• _Goal of the exercise_:
Repeat precisely the span of lines below that opens with the line containing "### -------------------------- EXAMPLE 3" and closes with the line containing "with ID 123456.", both included.

• _Records for the exercise_:

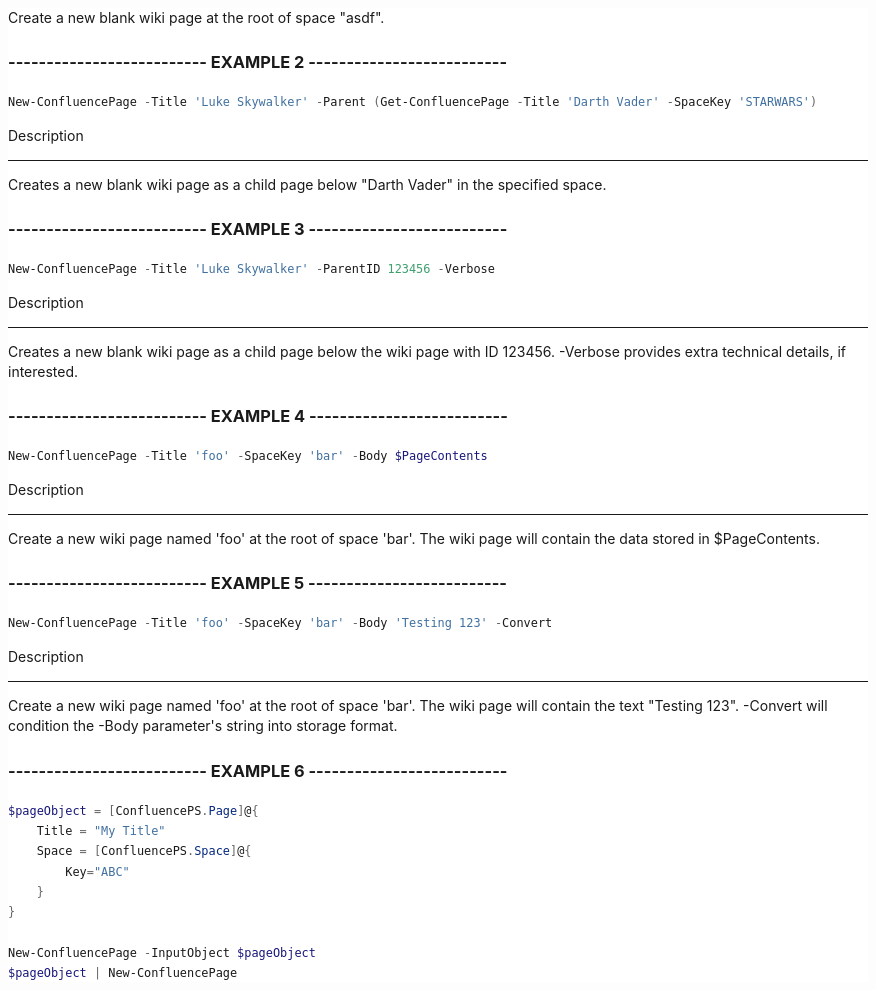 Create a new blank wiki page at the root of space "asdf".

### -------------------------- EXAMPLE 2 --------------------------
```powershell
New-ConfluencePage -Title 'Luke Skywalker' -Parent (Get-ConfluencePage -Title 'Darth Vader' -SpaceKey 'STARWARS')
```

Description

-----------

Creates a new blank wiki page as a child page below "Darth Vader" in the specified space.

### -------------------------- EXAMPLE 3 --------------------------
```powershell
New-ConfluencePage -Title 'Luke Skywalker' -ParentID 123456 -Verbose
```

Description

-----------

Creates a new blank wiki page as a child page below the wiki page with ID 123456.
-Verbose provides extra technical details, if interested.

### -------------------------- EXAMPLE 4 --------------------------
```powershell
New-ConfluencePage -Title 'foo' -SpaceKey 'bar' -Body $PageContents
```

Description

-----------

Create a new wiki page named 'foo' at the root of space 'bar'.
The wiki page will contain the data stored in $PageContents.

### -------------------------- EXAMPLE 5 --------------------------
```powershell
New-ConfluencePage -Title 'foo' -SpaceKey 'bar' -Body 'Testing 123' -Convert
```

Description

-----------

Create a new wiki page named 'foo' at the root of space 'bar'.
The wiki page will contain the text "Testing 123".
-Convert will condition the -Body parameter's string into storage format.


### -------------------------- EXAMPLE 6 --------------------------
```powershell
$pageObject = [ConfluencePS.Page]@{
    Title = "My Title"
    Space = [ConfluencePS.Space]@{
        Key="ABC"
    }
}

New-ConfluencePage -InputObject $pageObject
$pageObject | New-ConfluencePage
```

• _Reply to the exercise_:
### -------------------------- EXAMPLE 3 --------------------------
```powershell
New-ConfluencePage -Title 'Luke Skywalker' -ParentID 123456 -Verbose
```

Description

-----------

Creates a new blank wiki page as a child page below the wiki page with ID 123456.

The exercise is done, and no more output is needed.